Stored data entries
◆ ◆ ◆

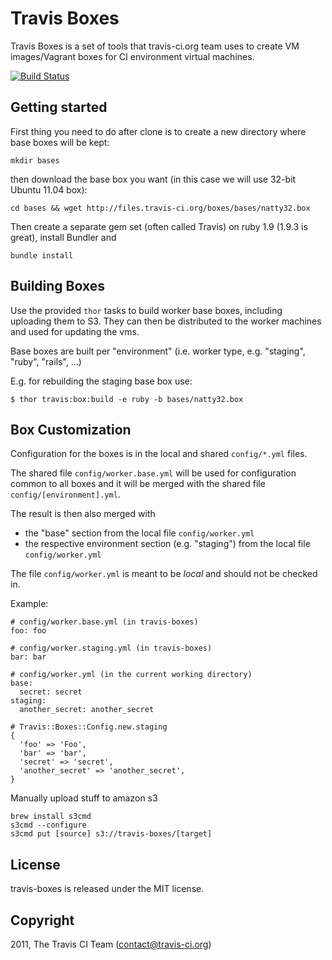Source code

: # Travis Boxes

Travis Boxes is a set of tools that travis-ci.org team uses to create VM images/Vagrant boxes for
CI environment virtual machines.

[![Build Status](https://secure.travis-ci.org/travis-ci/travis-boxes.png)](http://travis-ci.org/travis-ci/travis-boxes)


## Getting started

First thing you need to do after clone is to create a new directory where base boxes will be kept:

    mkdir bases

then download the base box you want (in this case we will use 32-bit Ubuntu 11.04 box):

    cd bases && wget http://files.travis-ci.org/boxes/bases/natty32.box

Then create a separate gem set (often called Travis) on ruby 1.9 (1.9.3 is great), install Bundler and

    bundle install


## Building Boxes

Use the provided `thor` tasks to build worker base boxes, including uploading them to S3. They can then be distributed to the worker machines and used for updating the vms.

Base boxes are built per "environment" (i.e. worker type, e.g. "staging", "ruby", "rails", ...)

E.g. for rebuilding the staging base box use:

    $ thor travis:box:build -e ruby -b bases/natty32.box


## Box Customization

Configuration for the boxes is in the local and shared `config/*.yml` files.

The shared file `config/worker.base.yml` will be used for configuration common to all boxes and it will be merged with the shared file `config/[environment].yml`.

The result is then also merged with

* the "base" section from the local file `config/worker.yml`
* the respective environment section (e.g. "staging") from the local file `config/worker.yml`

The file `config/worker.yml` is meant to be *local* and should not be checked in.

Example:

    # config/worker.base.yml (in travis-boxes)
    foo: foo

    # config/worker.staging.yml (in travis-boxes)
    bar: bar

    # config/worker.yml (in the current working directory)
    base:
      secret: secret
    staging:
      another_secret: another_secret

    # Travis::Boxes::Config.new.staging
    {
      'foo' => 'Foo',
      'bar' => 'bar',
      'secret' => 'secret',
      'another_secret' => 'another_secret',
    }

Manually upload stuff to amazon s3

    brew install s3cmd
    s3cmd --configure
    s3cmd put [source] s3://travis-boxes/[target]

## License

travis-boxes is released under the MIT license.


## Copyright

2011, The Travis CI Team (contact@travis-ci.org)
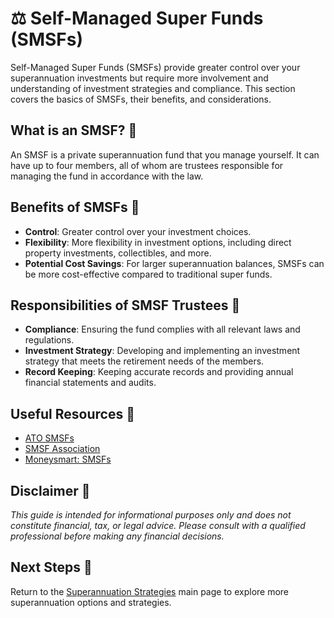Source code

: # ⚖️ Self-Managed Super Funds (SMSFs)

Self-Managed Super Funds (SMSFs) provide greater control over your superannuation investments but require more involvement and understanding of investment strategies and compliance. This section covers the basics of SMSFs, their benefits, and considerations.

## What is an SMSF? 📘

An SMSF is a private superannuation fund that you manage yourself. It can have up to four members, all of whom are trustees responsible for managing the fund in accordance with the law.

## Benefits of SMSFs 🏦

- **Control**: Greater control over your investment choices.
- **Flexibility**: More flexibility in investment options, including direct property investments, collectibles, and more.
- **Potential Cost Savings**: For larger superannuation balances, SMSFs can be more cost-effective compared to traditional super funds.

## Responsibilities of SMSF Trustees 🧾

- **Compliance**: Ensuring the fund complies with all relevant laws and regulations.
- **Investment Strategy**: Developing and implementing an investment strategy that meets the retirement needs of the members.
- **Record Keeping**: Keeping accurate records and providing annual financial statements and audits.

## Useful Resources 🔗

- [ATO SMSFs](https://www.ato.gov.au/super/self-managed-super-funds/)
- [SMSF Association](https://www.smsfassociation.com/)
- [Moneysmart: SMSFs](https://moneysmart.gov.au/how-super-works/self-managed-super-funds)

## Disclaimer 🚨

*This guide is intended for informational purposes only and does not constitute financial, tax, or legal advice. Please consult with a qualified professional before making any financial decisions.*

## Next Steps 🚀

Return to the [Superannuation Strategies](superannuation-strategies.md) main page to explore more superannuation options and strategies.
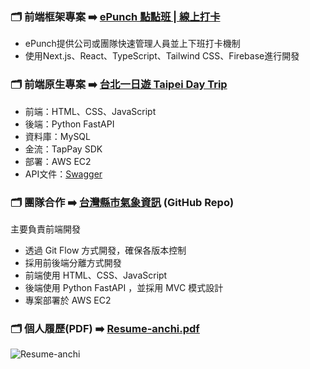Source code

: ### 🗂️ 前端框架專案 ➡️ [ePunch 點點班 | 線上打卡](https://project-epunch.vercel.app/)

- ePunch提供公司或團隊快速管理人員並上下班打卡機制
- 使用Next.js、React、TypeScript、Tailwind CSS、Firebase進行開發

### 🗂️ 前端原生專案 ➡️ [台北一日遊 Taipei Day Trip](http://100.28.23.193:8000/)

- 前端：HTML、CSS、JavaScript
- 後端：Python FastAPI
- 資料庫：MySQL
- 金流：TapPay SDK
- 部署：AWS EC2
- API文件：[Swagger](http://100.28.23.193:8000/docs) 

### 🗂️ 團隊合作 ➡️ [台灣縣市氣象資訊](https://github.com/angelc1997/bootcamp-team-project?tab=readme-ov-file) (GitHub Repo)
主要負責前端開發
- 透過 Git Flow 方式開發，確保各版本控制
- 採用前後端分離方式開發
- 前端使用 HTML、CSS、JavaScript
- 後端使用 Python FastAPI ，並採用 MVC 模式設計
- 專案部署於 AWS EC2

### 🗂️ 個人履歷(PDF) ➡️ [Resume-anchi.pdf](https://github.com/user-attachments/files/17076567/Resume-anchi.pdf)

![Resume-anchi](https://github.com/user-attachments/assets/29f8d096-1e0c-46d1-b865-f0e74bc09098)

◆ ◆ ◆

## WORK REQUEST
Within the data above, how many lines contain "used"? Respond with the tally alone.

## RESPONSE AREA
2